Source information
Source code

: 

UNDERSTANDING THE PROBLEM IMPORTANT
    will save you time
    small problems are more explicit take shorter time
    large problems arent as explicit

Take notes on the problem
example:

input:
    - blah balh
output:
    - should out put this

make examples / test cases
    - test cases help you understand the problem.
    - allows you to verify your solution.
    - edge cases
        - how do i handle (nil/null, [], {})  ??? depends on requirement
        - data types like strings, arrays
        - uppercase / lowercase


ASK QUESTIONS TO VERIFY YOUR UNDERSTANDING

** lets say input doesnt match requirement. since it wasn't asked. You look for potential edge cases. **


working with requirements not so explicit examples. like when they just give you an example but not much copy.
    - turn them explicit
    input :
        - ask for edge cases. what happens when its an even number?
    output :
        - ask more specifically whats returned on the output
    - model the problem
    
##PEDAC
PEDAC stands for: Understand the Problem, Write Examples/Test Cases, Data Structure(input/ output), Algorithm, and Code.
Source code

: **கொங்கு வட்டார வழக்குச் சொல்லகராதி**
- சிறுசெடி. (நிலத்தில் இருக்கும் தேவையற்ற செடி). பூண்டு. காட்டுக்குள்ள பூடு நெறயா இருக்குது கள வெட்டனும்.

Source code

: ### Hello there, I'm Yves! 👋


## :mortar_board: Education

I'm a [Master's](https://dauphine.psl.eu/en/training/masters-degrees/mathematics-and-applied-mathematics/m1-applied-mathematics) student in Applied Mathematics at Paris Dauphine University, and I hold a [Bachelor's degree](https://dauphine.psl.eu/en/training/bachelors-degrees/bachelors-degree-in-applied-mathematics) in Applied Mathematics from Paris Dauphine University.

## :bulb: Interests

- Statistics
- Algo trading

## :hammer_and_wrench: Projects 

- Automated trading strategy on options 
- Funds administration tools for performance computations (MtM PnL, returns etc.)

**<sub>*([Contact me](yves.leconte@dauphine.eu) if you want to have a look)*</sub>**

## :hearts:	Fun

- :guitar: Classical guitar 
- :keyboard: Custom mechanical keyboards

Requirement
Each line of the material that has the word "UNDERSTANDING" belongs in the answer.

Response
UNDERSTANDING THE PROBLEM IMPORTANT
ASK QUESTIONS TO VERIFY YOUR UNDERSTANDING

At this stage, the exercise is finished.